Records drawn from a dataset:
━━━━━━━━━━━━━━━━━━━━━━━━━━━━━━

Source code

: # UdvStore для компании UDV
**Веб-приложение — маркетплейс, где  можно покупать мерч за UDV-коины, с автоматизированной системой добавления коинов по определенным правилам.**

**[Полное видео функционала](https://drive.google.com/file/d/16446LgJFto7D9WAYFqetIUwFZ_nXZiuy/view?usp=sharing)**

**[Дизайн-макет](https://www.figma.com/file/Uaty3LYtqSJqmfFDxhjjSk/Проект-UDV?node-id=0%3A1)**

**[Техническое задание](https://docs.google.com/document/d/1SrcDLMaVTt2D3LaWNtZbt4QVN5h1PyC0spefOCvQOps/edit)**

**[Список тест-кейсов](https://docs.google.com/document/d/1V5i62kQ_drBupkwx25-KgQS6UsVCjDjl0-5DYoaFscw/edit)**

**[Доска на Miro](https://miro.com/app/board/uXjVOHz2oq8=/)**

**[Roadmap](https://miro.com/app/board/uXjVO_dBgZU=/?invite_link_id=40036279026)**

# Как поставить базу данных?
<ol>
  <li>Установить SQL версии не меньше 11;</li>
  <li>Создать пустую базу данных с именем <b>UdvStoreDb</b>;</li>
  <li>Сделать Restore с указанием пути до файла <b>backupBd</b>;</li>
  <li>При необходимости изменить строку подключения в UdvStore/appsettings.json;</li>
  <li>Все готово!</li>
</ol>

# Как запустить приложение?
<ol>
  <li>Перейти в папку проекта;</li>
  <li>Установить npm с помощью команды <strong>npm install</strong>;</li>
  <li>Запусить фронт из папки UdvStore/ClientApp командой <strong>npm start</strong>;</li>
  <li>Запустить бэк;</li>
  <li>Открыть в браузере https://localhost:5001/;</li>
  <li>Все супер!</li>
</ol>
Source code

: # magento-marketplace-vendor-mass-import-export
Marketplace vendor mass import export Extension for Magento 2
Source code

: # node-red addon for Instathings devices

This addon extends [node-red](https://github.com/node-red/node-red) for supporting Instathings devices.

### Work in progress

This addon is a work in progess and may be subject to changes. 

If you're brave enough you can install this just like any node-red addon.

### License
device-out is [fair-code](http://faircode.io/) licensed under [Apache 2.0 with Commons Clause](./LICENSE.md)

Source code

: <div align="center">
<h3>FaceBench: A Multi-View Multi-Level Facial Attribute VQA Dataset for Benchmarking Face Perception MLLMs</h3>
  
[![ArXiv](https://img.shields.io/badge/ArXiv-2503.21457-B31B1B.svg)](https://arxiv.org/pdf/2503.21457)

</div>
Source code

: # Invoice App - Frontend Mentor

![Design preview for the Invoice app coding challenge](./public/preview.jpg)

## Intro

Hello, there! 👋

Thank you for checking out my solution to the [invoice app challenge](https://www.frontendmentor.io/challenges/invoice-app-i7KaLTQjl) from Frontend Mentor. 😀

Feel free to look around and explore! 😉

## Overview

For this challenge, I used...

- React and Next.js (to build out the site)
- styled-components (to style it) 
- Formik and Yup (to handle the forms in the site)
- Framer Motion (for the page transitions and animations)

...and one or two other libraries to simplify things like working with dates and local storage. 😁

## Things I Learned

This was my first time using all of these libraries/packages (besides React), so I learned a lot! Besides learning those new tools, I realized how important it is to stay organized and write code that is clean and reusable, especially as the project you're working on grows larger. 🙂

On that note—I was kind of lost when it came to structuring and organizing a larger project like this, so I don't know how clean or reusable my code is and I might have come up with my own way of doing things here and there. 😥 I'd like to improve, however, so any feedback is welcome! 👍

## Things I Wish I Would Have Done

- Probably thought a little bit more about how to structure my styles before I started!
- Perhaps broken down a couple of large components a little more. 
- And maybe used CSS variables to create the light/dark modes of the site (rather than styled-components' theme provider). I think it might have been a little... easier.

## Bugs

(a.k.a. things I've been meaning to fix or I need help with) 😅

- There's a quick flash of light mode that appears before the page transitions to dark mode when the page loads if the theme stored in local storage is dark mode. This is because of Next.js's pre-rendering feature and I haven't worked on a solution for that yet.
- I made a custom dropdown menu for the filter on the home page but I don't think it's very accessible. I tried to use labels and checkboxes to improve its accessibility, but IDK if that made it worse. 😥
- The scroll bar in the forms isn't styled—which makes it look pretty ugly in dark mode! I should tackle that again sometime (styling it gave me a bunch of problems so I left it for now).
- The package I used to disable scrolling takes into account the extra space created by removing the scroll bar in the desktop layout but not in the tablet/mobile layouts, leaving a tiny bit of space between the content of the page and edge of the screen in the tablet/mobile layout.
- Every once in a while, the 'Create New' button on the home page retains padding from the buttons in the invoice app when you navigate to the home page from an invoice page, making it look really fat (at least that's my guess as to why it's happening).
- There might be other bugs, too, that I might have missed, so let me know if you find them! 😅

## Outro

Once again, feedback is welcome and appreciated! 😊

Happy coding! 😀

━━━━━━━━━━━━━━━━━━━━━━━━━━━━━━

▶ **About this task**: Print the data above exactly as it was provided.

▶ **Completed task**:
Source code

: # UdvStore для компании UDV
**Веб-приложение — маркетплейс, где  можно покупать мерч за UDV-коины, с автоматизированной системой добавления коинов по определенным правилам.**

**[Полное видео функционала](https://drive.google.com/file/d/16446LgJFto7D9WAYFqetIUwFZ_nXZiuy/view?usp=sharing)**

**[Дизайн-макет](https://www.figma.com/file/Uaty3LYtqSJqmfFDxhjjSk/Проект-UDV?node-id=0%3A1)**

**[Техническое задание](https://docs.google.com/document/d/1SrcDLMaVTt2D3LaWNtZbt4QVN5h1PyC0spefOCvQOps/edit)**

**[Список тест-кейсов](https://docs.google.com/document/d/1V5i62kQ_drBupkwx25-KgQS6UsVCjDjl0-5DYoaFscw/edit)**

**[Доска на Miro](https://miro.com/app/board/uXjVOHz2oq8=/)**

**[Roadmap](https://miro.com/app/board/uXjVO_dBgZU=/?invite_link_id=40036279026)**

# Как поставить базу данных?
<ol>
  <li>Установить SQL версии не меньше 11;</li>
  <li>Создать пустую базу данных с именем <b>UdvStoreDb</b>;</li>
  <li>Сделать Restore с указанием пути до файла <b>backupBd</b>;</li>
  <li>При необходимости изменить строку подключения в UdvStore/appsettings.json;</li>
  <li>Все готово!</li>
</ol>

# Как запустить приложение?
<ol>
  <li>Перейти в папку проекта;</li>
  <li>Установить npm с помощью команды <strong>npm install</strong>;</li>
  <li>Запусить фронт из папки UdvStore/ClientApp командой <strong>npm start</strong>;</li>
  <li>Запустить бэк;</li>
  <li>Открыть в браузере https://localhost:5001/;</li>
  <li>Все супер!</li>
</ol>
Source code

: # magento-marketplace-vendor-mass-import-export
Marketplace vendor mass import export Extension for Magento 2
Source code

: # node-red addon for Instathings devices

This addon extends [node-red](https://github.com/node-red/node-red) for supporting Instathings devices.

### Work in progress

This addon is a work in progess and may be subject to changes. 

If you're brave enough you can install this just like any node-red addon.

### License
device-out is [fair-code](http://faircode.io/) licensed under [Apache 2.0 with Commons Clause](./LICENSE.md)

Source code

: <div align="center">
<h3>FaceBench: A Multi-View Multi-Level Facial Attribute VQA Dataset for Benchmarking Face Perception MLLMs</h3>
  
[![ArXiv](https://img.shields.io/badge/ArXiv-2503.21457-B31B1B.svg)](https://arxiv.org/pdf/2503.21457)

</div>
Source code

: # Invoice App - Frontend Mentor

![Design preview for the Invoice app coding challenge](./public/preview.jpg)

## Intro

Hello, there! 👋

Thank you for checking out my solution to the [invoice app challenge](https://www.frontendmentor.io/challenges/invoice-app-i7KaLTQjl) from Frontend Mentor. 😀

Feel free to look around and explore! 😉

## Overview

For this challenge, I used...

- React and Next.js (to build out the site)
- styled-components (to style it) 
- Formik and Yup (to handle the forms in the site)
- Framer Motion (for the page transitions and animations)

...and one or two other libraries to simplify things like working with dates and local storage. 😁

## Things I Learned

This was my first time using all of these libraries/packages (besides React), so I learned a lot! Besides learning those new tools, I realized how important it is to stay organized and write code that is clean and reusable, especially as the project you're working on grows larger. 🙂

On that note—I was kind of lost when it came to structuring and organizing a larger project like this, so I don't know how clean or reusable my code is and I might have come up with my own way of doing things here and there. 😥 I'd like to improve, however, so any feedback is welcome! 👍

## Things I Wish I Would Have Done

- Probably thought a little bit more about how to structure my styles before I started!
- Perhaps broken down a couple of large components a little more. 
- And maybe used CSS variables to create the light/dark modes of the site (rather than styled-components' theme provider). I think it might have been a little... easier.

## Bugs

(a.k.a. things I've been meaning to fix or I need help with) 😅

- There's a quick flash of light mode that appears before the page transitions to dark mode when the page loads if the theme stored in local storage is dark mode. This is because of Next.js's pre-rendering feature and I haven't worked on a solution for that yet.
- I made a custom dropdown menu for the filter on the home page but I don't think it's very accessible. I tried to use labels and checkboxes to improve its accessibility, but IDK if that made it worse. 😥
- The scroll bar in the forms isn't styled—which makes it look pretty ugly in dark mode! I should tackle that again sometime (styling it gave me a bunch of problems so I left it for now).
- The package I used to disable scrolling takes into account the extra space created by removing the scroll bar in the desktop layout but not in the tablet/mobile layouts, leaving a tiny bit of space between the content of the page and edge of the screen in the tablet/mobile layout.
- Every once in a while, the 'Create New' button on the home page retains padding from the buttons in the invoice app when you navigate to the home page from an invoice page, making it look really fat (at least that's my guess as to why it's happening).
- There might be other bugs, too, that I might have missed, so let me know if you find them! 😅

## Outro

Once again, feedback is welcome and appreciated! 😊

Happy coding! 😀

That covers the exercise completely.